Prompt
I need each line of the entries below that includes the string "これにより".

[Stored items from a collection]
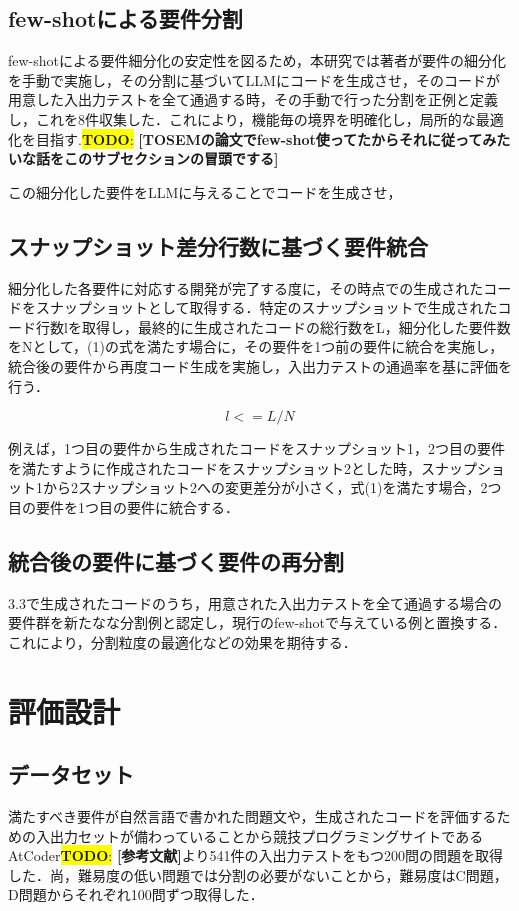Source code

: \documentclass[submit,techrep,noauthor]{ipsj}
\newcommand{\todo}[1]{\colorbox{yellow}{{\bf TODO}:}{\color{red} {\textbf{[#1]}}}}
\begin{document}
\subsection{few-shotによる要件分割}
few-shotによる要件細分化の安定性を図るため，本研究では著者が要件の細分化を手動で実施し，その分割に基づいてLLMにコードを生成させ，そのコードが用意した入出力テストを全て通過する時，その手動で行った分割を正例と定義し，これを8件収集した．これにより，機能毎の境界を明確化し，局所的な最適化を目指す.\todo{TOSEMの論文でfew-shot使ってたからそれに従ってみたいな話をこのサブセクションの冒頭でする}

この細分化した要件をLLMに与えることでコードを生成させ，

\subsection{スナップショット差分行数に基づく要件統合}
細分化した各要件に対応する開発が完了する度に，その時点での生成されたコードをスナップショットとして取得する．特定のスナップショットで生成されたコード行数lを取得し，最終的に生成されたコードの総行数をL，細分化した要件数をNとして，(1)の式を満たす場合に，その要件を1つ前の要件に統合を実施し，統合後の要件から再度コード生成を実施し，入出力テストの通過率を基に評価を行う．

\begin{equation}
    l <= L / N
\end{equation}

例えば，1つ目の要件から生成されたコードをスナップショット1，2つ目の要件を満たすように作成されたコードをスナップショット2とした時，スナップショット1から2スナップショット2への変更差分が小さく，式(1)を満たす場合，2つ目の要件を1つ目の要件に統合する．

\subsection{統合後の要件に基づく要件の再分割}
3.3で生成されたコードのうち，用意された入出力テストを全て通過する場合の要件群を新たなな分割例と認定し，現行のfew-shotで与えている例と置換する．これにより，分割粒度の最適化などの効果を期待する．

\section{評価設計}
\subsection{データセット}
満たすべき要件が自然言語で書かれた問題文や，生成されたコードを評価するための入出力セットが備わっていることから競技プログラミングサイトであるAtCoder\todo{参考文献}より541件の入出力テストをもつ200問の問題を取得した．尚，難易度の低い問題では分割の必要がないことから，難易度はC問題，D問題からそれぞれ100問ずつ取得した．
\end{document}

* * *

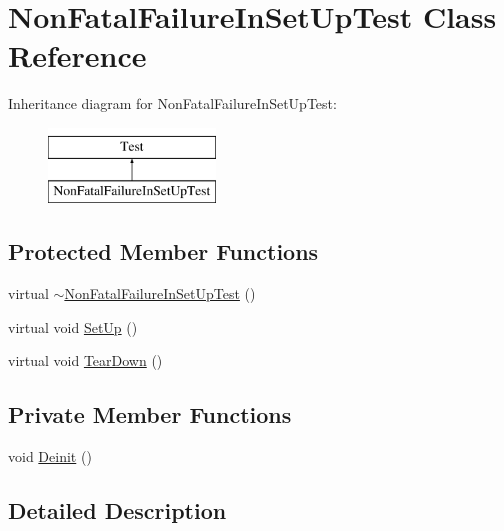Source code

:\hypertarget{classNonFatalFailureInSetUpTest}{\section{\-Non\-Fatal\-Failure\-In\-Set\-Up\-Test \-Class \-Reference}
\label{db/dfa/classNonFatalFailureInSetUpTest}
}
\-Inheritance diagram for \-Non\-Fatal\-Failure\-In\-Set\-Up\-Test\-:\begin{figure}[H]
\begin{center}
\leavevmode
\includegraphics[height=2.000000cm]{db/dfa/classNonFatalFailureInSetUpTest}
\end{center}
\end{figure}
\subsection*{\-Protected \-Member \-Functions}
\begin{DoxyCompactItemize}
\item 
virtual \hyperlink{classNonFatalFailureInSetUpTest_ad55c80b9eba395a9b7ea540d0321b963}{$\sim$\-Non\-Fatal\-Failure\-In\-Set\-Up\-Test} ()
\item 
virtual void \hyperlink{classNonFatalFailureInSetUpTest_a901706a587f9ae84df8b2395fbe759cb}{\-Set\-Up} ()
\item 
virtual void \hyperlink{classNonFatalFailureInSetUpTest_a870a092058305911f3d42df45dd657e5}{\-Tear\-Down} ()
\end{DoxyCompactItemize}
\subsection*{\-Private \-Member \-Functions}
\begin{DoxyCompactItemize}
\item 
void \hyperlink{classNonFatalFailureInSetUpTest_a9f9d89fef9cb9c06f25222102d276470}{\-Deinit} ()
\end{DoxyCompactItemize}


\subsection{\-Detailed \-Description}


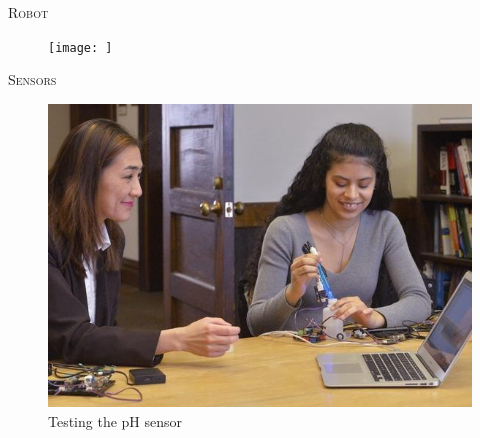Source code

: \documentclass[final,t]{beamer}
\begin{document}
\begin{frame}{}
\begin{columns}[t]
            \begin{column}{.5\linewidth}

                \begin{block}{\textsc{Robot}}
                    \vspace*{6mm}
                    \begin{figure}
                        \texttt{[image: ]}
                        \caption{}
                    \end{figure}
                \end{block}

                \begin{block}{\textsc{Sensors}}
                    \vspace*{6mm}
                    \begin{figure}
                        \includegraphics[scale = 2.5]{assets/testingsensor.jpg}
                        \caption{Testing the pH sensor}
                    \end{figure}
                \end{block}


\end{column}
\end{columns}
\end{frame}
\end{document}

Worked solution
few-shotによる要件細分化の安定性を図るため，本研究では著者が要件の細分化を手動で実施し，その分割に基づいてLLMにコードを生成させ，そのコードが用意した入出力テストを全て通過する時，その手動で行った分割を正例と定義し，これを8件収集した．これにより，機能毎の境界を明確化し，局所的な最適化を目指す.\todo{TOSEMの論文でfew-shot使ってたからそれに従ってみたいな話をこのサブセクションの冒頭でする}
3.3で生成されたコードのうち，用意された入出力テストを全て通過する場合の要件群を新たなな分割例と認定し，現行のfew-shotで与えている例と置換する．これにより，分割粒度の最適化などの効果を期待する．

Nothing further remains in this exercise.